Dr. Laura Londra: Well we don’t go with what a urine test at home says. We can do them, but we need to see the hard facts and do quant with labs.
Dr. Aimee: The blood levels are going to be way more sensitive.
Those urine tests don’t always pick up the low levels that they can, and the blood test and the low levels are still assigned that you’re pregnant and could still have an ectopic. So, we definitely don’t take anything for granted. Our patient’s health is always number one to us.
So Laura, thank you for providing expert advice on ectopic pregnancy.
Can you tell our audience where they can find you?
Dr.
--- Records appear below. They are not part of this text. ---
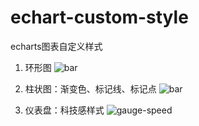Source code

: # echart-custom-style
echarts图表自定义样式

1. 环形图
![bar](https://user-images.githubusercontent.com/35803403/155936944-6d9b15cd-2f2b-4ff5-874c-c3122f8c64a8.png)
  
2. 柱状图：渐变色、标记线、标记点
![bar](https://user-images.githubusercontent.com/35803403/155937053-1883b59d-ce53-4ef2-9a51-2f6152acb961.png)

3. 仪表盘：科技感样式
![gauge-speed](https://user-images.githubusercontent.com/35803403/155937131-4aef4ed7-792b-4bd9-8081-5124b46da6a5.png)
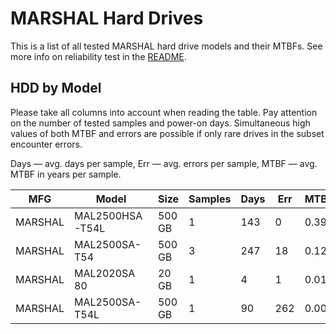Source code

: MARSHAL Hard Drives
===================

This is a list of all tested MARSHAL hard drive models and their MTBFs. See more
info on reliability test in the [README](https://github.com/linuxhw/SMART).

HDD by Model
------------

Please take all columns into account when reading the table. Pay attention on the
number of tested samples and power-on days. Simultaneous high values of both MTBF
and errors are possible if only rare drives in the subset encounter errors.

Days — avg. days per sample,
Err  — avg. errors per sample,
MTBF — avg. MTBF in years per sample.

| MFG       | Model              | Size   | Samples | Days  | Err   | MTBF   |
|-----------|--------------------|--------|---------|-------|-------|--------|
| MARSHAL   | MAL2500HSA-T54L    | 500 GB | 1       | 143   | 0     | 0.39   |
| MARSHAL   | MAL2500SA-T54      | 500 GB | 3       | 247   | 18    | 0.12   |
| MARSHAL   | MAL2020SA 80       | 20 GB  | 1       | 4     | 1     | 0.01   |
| MARSHAL   | MAL2500SA-T54L     | 500 GB | 1       | 90    | 262   | 0.00   |
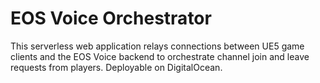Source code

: # EOS Voice Orchestrator

This serverless web application relays connections between UE5 game clients and the EOS Voice backend to orchestrate channel join and leave requests from players. Deployable on DigitalOcean.
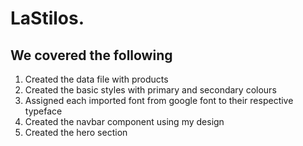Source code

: # LaStilos.

## We covered the following

1. Created the data file with products
2. Created the basic styles with primary and secondary colours
3. Assigned each imported font from google font to their respective typeface
4. Created the navbar component using my design
5. Created the hero section
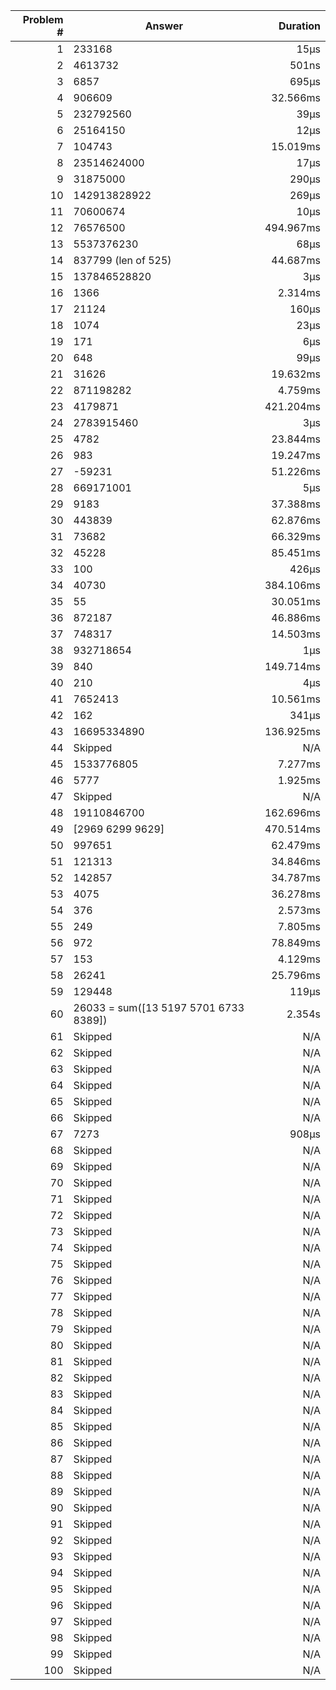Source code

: |Problem #|Answer|Duration|
|-:|-|-:|
|1|233168|15µs|
|2|4613732|501ns|
|3|6857|695µs|
|4|906609|32.566ms|
|5|232792560|39µs|
|6|25164150|12µs|
|7|104743|15.019ms|
|8|23514624000|17µs|
|9|31875000|290µs|
|10|142913828922|269µs|
|11|70600674|10µs|
|12|76576500|494.967ms|
|13|5537376230|68µs|
|14|837799 (len of 525)|44.687ms|
|15|137846528820|3µs|
|16|1366|2.314ms|
|17|21124|160µs|
|18|1074|23µs|
|19|171|6µs|
|20|648|99µs|
|21|31626|19.632ms|
|22|871198282|4.759ms|
|23|4179871|421.204ms|
|24|2783915460|3µs|
|25|4782|23.844ms|
|26|983|19.247ms|
|27|-59231|51.226ms|
|28|669171001|5µs|
|29|9183|37.388ms|
|30|443839|62.876ms|
|31|73682|66.329ms|
|32|45228|85.451ms|
|33|100|426µs|
|34|40730|384.106ms|
|35|55|30.051ms|
|36|872187|46.886ms|
|37|748317|14.503ms|
|38|932718654|1µs|
|39|840|149.714ms|
|40|210|4µs|
|41|7652413|10.561ms|
|42|162|341µs|
|43|16695334890|136.925ms|
|44|Skipped|N/A|
|45|1533776805|7.277ms|
|46|5777|1.925ms|
|47|Skipped|N/A|
|48|19110846700|162.696ms|
|49|[2969 6299 9629]|470.514ms|
|50|997651|62.479ms|
|51|121313|34.846ms|
|52|142857|34.787ms|
|53|4075|36.278ms|
|54|376|2.573ms|
|55|249|7.805ms|
|56|972|78.849ms|
|57|153|4.129ms|
|58|26241|25.796ms|
|59|129448|119µs|
|60|26033 = sum([13 5197 5701 6733 8389])|2.354s|
|61|Skipped|N/A|
|62|Skipped|N/A|
|63|Skipped|N/A|
|64|Skipped|N/A|
|65|Skipped|N/A|
|66|Skipped|N/A|
|67|7273|908µs|
|68|Skipped|N/A|
|69|Skipped|N/A|
|70|Skipped|N/A|
|71|Skipped|N/A|
|72|Skipped|N/A|
|73|Skipped|N/A|
|74|Skipped|N/A|
|75|Skipped|N/A|
|76|Skipped|N/A|
|77|Skipped|N/A|
|78|Skipped|N/A|
|79|Skipped|N/A|
|80|Skipped|N/A|
|81|Skipped|N/A|
|82|Skipped|N/A|
|83|Skipped|N/A|
|84|Skipped|N/A|
|85|Skipped|N/A|
|86|Skipped|N/A|
|87|Skipped|N/A|
|88|Skipped|N/A|
|89|Skipped|N/A|
|90|Skipped|N/A|
|91|Skipped|N/A|
|92|Skipped|N/A|
|93|Skipped|N/A|
|94|Skipped|N/A|
|95|Skipped|N/A|
|96|Skipped|N/A|
|97|Skipped|N/A|
|98|Skipped|N/A|
|99|Skipped|N/A|
|100|Skipped|N/A|
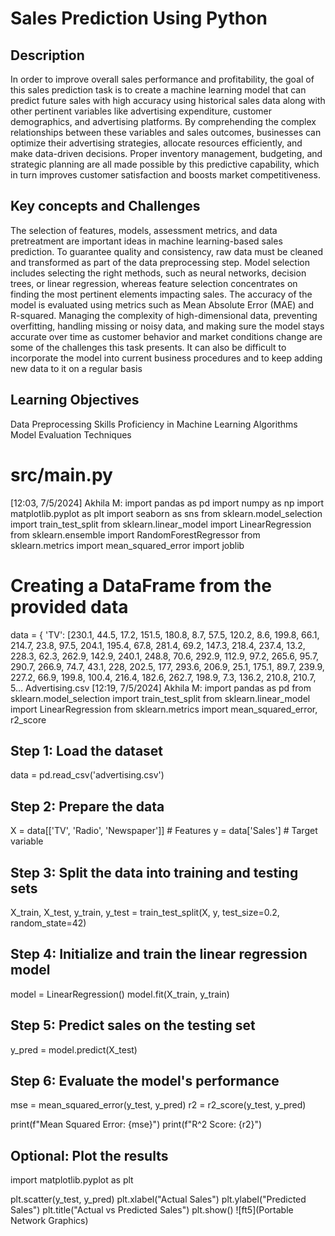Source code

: # Sales Prediction Using Python
## Description
In order to improve overall sales performance and profitability, the goal of this sales prediction task is to create a machine learning model that can predict future sales with high accuracy using historical sales data along with other pertinent variables like advertising expenditure, customer demographics, and advertising platforms. By comprehending the complex relationships between these variables and sales outcomes, businesses can optimize their advertising strategies, allocate resources efficiently, and make data-driven decisions. Proper inventory management, budgeting, and strategic planning are all made possible by this predictive capability, which in turn improves customer satisfaction and boosts market competitiveness.
## Key concepts and Challenges
The selection of features, models, assessment metrics, and data pretreatment are important ideas in machine learning-based sales prediction. To guarantee quality and consistency, raw data must be cleaned and transformed as part of the data preprocessing step. Model selection includes selecting the right methods, such as neural networks, decision trees, or linear regression, whereas feature selection concentrates on finding the most pertinent elements impacting sales. The accuracy of the model is evaluated using metrics such as Mean Absolute Error (MAE) and R-squared. Managing the complexity of high-dimensional data, preventing overfitting, handling missing or noisy data, and making sure the model stays accurate over time as customer behavior and market conditions change are some of the challenges this task presents. It can also be difficult to incorporate the model into current business procedures and to keep adding new data to it on a regular basis
## Learning Objectives
Data Preprocessing Skills
Proficiency in Machine Learning Algorithms
Model Evaluation Techniques
# src/main.py
[12:03, 7/5/2024] Akhila M: import pandas as pd
import numpy as np
import matplotlib.pyplot as plt
import seaborn as sns
from sklearn.model_selection import train_test_split
from sklearn.linear_model import LinearRegression
from sklearn.ensemble import RandomForestRegressor
from sklearn.metrics import mean_squared_error
import joblib

# Creating a DataFrame from the provided data
data = {
    'TV': [230.1, 44.5, 17.2, 151.5, 180.8, 8.7, 57.5, 120.2, 8.6, 199.8, 66.1, 214.7, 23.8, 97.5, 204.1, 195.4, 67.8, 281.4, 69.2, 147.3, 218.4, 237.4, 13.2, 228.3, 62.3, 262.9, 142.9, 240.1, 248.8, 70.6, 292.9, 112.9, 97.2, 265.6, 95.7, 290.7, 266.9, 74.7, 43.1, 228, 202.5, 177, 293.6, 206.9, 25.1, 175.1, 89.7, 239.9, 227.2, 66.9, 199.8, 100.4, 216.4, 182.6, 262.7, 198.9, 7.3, 136.2, 210.8, 210.7, 5…
Advertising.csv
[12:19, 7/5/2024] Akhila M: import pandas as pd
from sklearn.model_selection import train_test_split
from sklearn.linear_model import LinearRegression
from sklearn.metrics import mean_squared_error, r2_score

## Step 1: Load the dataset
data = pd.read_csv('advertising.csv')

## Step 2: Prepare the data
X = data[['TV', 'Radio', 'Newspaper']]  # Features
y = data['Sales']  # Target variable

## Step 3: Split the data into training and testing sets
X_train, X_test, y_train, y_test = train_test_split(X, y, test_size=0.2, random_state=42)

## Step 4: Initialize and train the linear regression model
model = LinearRegression()
model.fit(X_train, y_train)

## Step 5: Predict sales on the testing set
y_pred = model.predict(X_test)

## Step 6: Evaluate the model's performance
mse = mean_squared_error(y_test, y_pred)
r2 = r2_score(y_test, y_pred)

print(f"Mean Squared Error: {mse}")
print(f"R^2 Score: {r2}")

## Optional: Plot the results
import matplotlib.pyplot as plt

plt.scatter(y_test, y_pred)
plt.xlabel("Actual Sales")
plt.ylabel("Predicted Sales")
plt.title("Actual vs Predicted Sales")
plt.show()
![ft5](Portable Network Graphics)
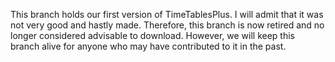 This branch holds our first version of TimeTablesPlus. I will admit that it was not very good and hastly made. Therefore, this branch is now retired and no longer considered advisable to download. However, we will keep this branch alive for anyone who may have contributed to it in the past. 

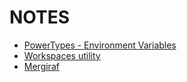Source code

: 
# NOTES

* [PowerTypes - Environment Variables](https://learn.microsoft.com/en-us/windows/powertoys/environment-variables)
* [Workspaces utility](https://learn.microsoft.com/en-us/windows/powertoys/workspaces)
* [Mergiraf](https://mergiraf.org/)

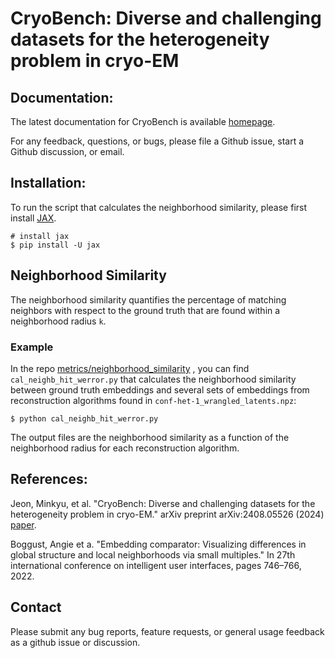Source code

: # CryoBench: Diverse and challenging datasets for the heterogeneity problem in cryo-EM

## Documentation:

The latest documentation for CryoBench is available [homepage](https://cryobench.cs.princeton.edu/).

For any feedback, questions, or bugs, please file a Github issue, start a Github discussion, or email.

## Installation:

To run the script that calculates the neighborhood similarity, please first install [JAX](https://jax.readthedocs.io/en/latest/installation.html).

    # install jax
    $ pip install -U jax


## Neighborhood Similarity
The neighborhood similarity quantifies the percentage of matching neighbors with respect to the ground truth that are found within a neighborhood radius `k`.


### Example 
In the repo [metrics/neighborhood_similarity](https://github.com/ml-struct-bio/CryoBench/tree/main/metrics/neighborhood_similarity) , you can find `cal_neighb_hit_werror.py` that calculates the neighborhood similarity between ground truth embeddings and several sets of embeddings from reconstruction algorithms found in  `conf-het-1_wrangled_latents.npz`:

	$ python cal_neighb_hit_werror.py

The output files are the neighborhood similarity as a function of the neighborhood radius for each reconstruction algorithm. 

## References:

Jeon, Minkyu, et al. "CryoBench: Diverse and challenging datasets for the heterogeneity problem in cryo-EM." arXiv preprint arXiv:2408.05526 (2024) [paper](https://arxiv.org/abs/2408.05526).

Boggust, Angie et a. "Embedding comparator: Visualizing differences in global structure and local neighborhoods via small multiples." In 27th international
conference on intelligent user interfaces, pages 746–766, 2022.

## Contact

Please submit any bug reports, feature requests, or general usage feedback as a github issue or discussion.
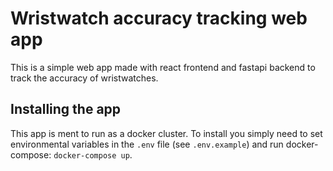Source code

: # Wristwatch accuracy tracking web app

This is a simple web app made with react frontend and fastapi backend 
to track the accuracy of wristwatches.

## Installing the app
This app is ment to run as a docker cluster. To install you simply need to set
environmental variables in the `.env` file (see `.env.example`) and run docker-compose:
`docker-compose up`.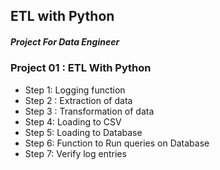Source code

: ## ETL with Python 
##### Project For Data Engineer
### Project 01 : ETL With Python

- Step 1: Logging function
- Step 2 : Extraction of data
- Step 3 : Transformation of data
- Step 4: Loading to CSV
- Step 5: Loading to Database
- Step 6: Function to Run queries on Database
- Step 7: Verify log entries
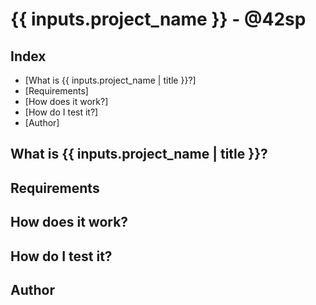 # {{ inputs.project_name }} - @42sp

## Index

* [What is {{ inputs.project_name | title }}?]
* [Requirements]
* [How does it work?]
* [How do I test it?]
* [Author]

## What is {{ inputs.project_name | title }}?

## Requirements

## How does it work?

## How do I test it?

## Author
	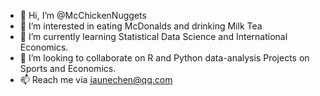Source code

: - 👋 Hi, I’m @McChickenNuggets
- 👀 I’m interested in eating McDonalds and drinking Milk Tea
- 🌱 I’m currently learning Statistical Data Science and International Economics.
- 💞️ I’m looking to collaborate on R and Python data-analysis Projects on Sports and Economics.
- 📫 Reach me via jaunechen@qq.com

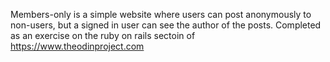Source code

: Members-only is a simple website where users can post anonymously to non-users, but a signed in user can see the author of the posts.
Completed as an exercise on the ruby on rails sectoin of https://www.theodinproject.com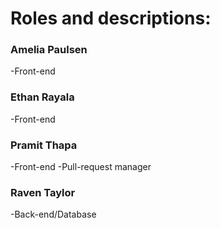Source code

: # Roles and descriptions:

### Amelia Paulsen
-Front-end 

### Ethan Rayala
-Front-end

### Pramit Thapa
-Front-end
-Pull-request manager

### Raven Taylor 
-Back-end/Database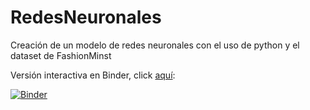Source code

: # RedesNeuronales
Creación de un modelo de redes neuronales con el uso de python y el dataset de FashionMinst

Versión interactiva en Binder, click [aquí](https://mybinder.org/v2/gh/OJP98/RedesNeuronales/master):

[![Binder](https://mybinder.org/badge_logo.svg)](https://mybinder.org/v2/gh/OJP98/RedesNeuronales/master)
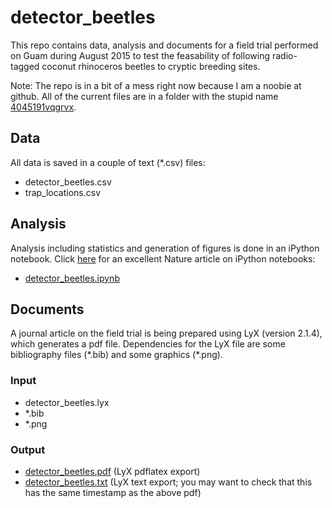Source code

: # detector_beetles
This repo contains data, analysis and documents for a field trial performed on Guam during August 2015 to test the 
feasability of following radio-tagged coconut rhinoceros beetles to cryptic breeding sites. 

Note: The repo is in a bit of a mess right now because I am a noobie at github. All of the current files are in a 
folder with the stupid name [4045191vqgrvx](https://github.com/aubreymoore/detector_beetles/tree/master/4045191vqgrvx).

## Data
All data is saved in a couple of text (*.csv) files:

* detector_beetles.csv
* trap_locations.csv

## Analysis
Analysis including statistics and generation of figures is done in an iPython notebook. Click [here](http://www.nature.com/news/interactive-notebooks-sharing-the-code-1.16261) for an excellent Nature article on iPython notebooks:

* [detector_beetles.ipynb](https://github.com/aubreymoore/detector_beetles/blob/master/4045191vqgrvx/detector_beetles.ipynb)

## Documents
A journal article on the field trial is being prepared using LyX (version 2.1.4), which generates a pdf file. Dependencies for the LyX file are some bibliography files (\*.bib) and some graphics (\*.png).

### Input 

* detector_beetles.lyx
* *.bib
* *.png

### Output

* [detector_beetles.pdf](https://github.com/aubreymoore/detector_beetles/blob/master/4045191vqgrvx/detector_beetles.pdf) (LyX pdflatex export)
* [detector_beetles.txt](https://github.com/aubreymoore/detector_beetles/blob/master/4045191vqgrvx/detector_beetles.txt) (LyX text export; you may want to check that this has the same timestamp as the above pdf)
Laura Londra: Thank you so much for having me. I love to talk about ectopic pregnancy. I practice in Columbus at Ohio Reproductive Medicine.
Dr. Aimee: Would you tell us about your international practice? I imagine you have a lot of international patients as well.
Dr. Laura Londra: I was pleasantly surprised when I moved to Ohio; I because I had thought that I might not see that many patients from other places. And it has been really interesting for me because I see patients who speak Spanish (which I’m very comfortable with) and I’ve been able to see patients from other countries, too.
And so, it has been really great. It’s always interesting to see how culturally different patients approach their building a family, and the different views and wishes that they have. And so that is something that I really enjoy.
Dr. Aimee: Thank you again and for everyone who’s listening or watching.
Have a great day everybody, and we’ll see you back here again soon. Bye!